Records for this task:
=== Section Start ===
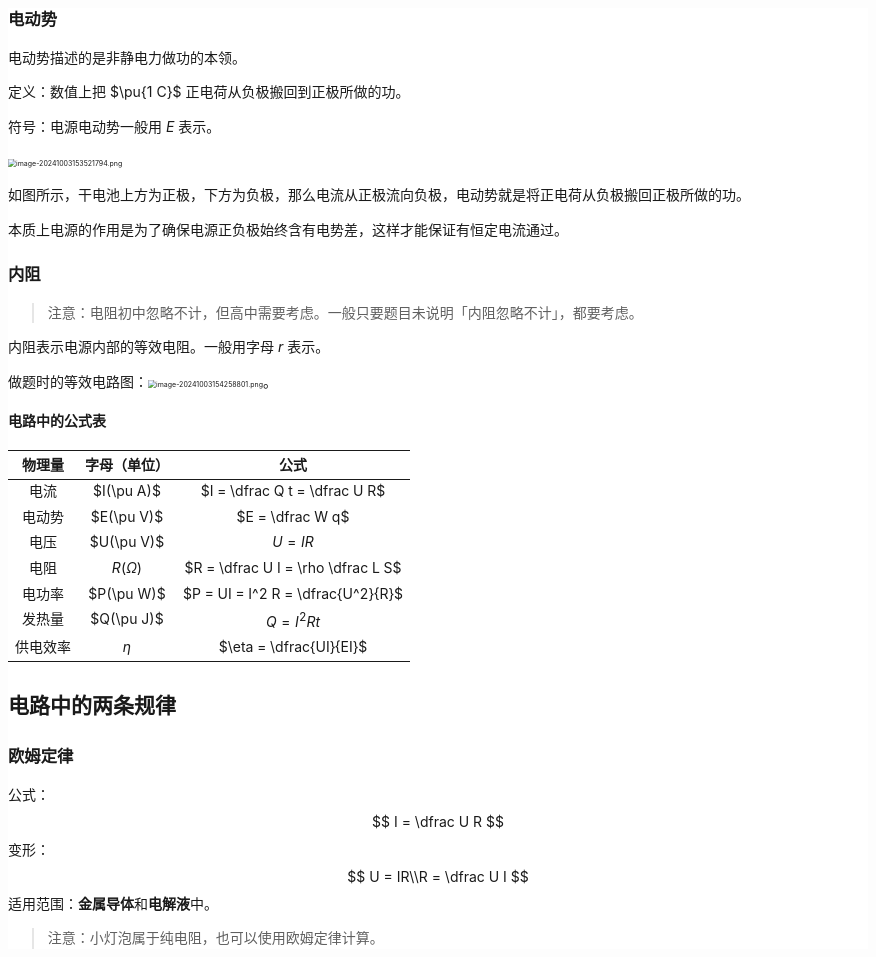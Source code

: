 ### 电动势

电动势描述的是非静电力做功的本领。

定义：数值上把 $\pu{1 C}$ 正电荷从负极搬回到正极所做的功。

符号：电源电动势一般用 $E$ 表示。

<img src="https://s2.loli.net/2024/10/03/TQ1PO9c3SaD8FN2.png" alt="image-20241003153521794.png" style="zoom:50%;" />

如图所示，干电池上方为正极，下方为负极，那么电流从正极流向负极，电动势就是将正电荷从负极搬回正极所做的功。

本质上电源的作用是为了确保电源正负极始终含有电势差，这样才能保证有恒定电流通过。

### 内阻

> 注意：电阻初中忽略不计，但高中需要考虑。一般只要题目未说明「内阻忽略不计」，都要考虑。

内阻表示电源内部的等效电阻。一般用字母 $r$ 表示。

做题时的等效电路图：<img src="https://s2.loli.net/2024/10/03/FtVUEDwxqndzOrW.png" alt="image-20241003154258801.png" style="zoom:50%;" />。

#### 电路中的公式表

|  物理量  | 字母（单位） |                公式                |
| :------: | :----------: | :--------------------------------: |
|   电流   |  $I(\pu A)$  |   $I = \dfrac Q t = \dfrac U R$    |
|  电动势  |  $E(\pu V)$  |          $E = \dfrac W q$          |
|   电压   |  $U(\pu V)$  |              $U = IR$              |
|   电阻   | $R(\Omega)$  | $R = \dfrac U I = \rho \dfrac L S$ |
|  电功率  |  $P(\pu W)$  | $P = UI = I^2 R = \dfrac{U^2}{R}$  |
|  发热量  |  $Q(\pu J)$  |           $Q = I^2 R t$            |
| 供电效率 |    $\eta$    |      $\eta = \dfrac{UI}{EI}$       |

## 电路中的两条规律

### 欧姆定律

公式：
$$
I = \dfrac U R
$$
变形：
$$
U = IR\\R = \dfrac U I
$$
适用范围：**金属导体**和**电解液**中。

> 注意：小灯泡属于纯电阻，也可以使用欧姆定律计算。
=== Section End ===
Exercise details: In the listing above, find every line with the word "image" and copy it.

Written answer:
<img src="https://s2.loli.net/2024/10/03/TQ1PO9c3SaD8FN2.png" alt="image-20241003153521794.png" style="zoom:50%;" />
做题时的等效电路图：<img src="https://s2.loli.net/2024/10/03/FtVUEDwxqndzOrW.png" alt="image-20241003154258801.png" style="zoom:50%;" />。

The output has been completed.